TASK GOAL
Only the lines of the data holding the string "leaving" need to be returned.
# # # # #
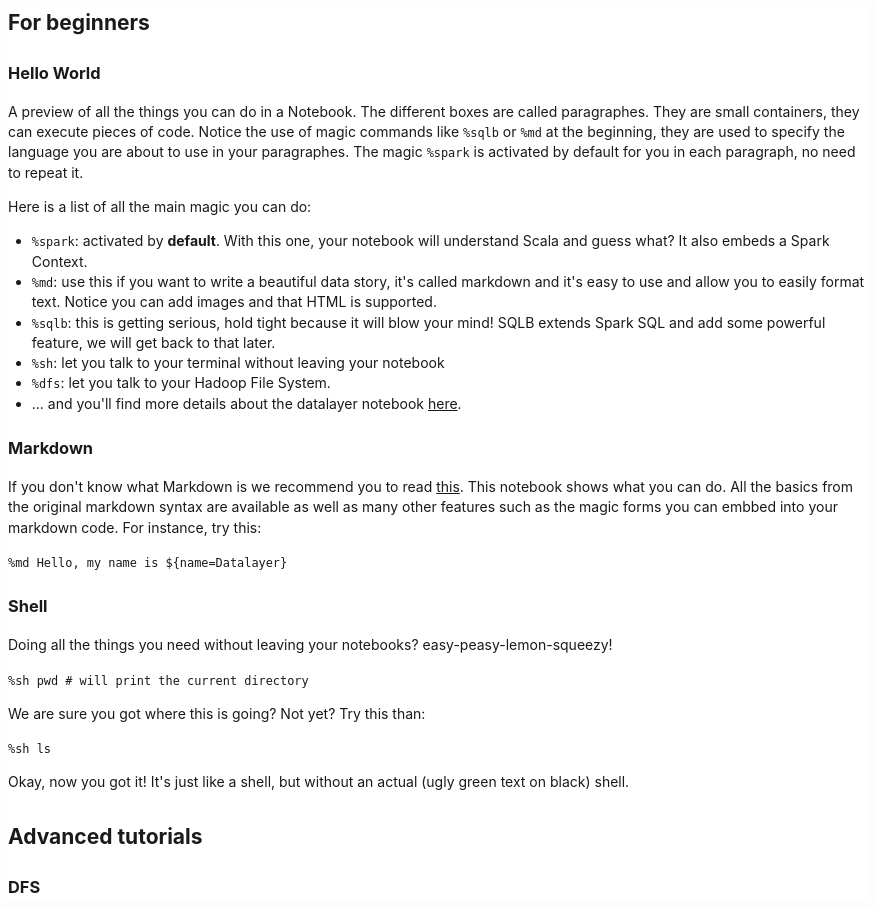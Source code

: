 ## For beginners 

### Hello World 

A preview of all the things you can do in a Notebook. The different boxes are called paragraphes. They are small containers, they can execute pieces of code. Notice the use of magic commands like `%sqlb` or `%md` at the beginning, they are used to specify the language you are about to use in your paragraphes. The magic `%spark` is activated by default for you in each paragraph, no need to repeat it.

Here is a list of all the main magic you can do:

- `%spark`: activated by **default**. With this one, your notebook will understand Scala and guess what? It also embeds a Spark Context.
- `%md`: use this if you want to write a beautiful data story, it's called markdown and it's easy to use and allow you to easily format text. Notice you can add images and that HTML is supported.
- `%sqlb`: this is getting serious, hold tight because it will blow your mind! SQLB extends Spark SQL and add some powerful feature, we will get back to that later.
- `%sh`: let you talk to your terminal without leaving your notebook
- `%dfs`: let you talk to your Hadoop File System.
- ... and you'll find more details about the datalayer notebook [here](https://github.com/datalayer/notebook/blob/master/src/site/markdown/index.md).

### Markdown

If you don't know what Markdown is we recommend you to read [this](http://daringfireball.net/projects/markdown/syntax). This notebook shows what you can do. All the basics from the original markdown syntax are available as well as many other features such as the magic forms you can embbed into your markdown code. For instance, try this:

```
%md Hello, my name is ${name=Datalayer}
```

### Shell

Doing all the things you need without leaving your notebooks? easy-peasy-lemon-squeezy!

```
%sh pwd # will print the current directory
```
We are sure you got where this is going? Not yet? Try this than:

```
%sh ls 
```
Okay, now you got it! It's just like a shell, but without an actual (ugly green text on black) shell.


## Advanced tutorials

### DFS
# # # # #
RESULT FOR THIS TASK
- `%sh`: let you talk to your terminal without leaving your notebook
Doing all the things you need without leaving your notebooks? easy-peasy-lemon-squeezy!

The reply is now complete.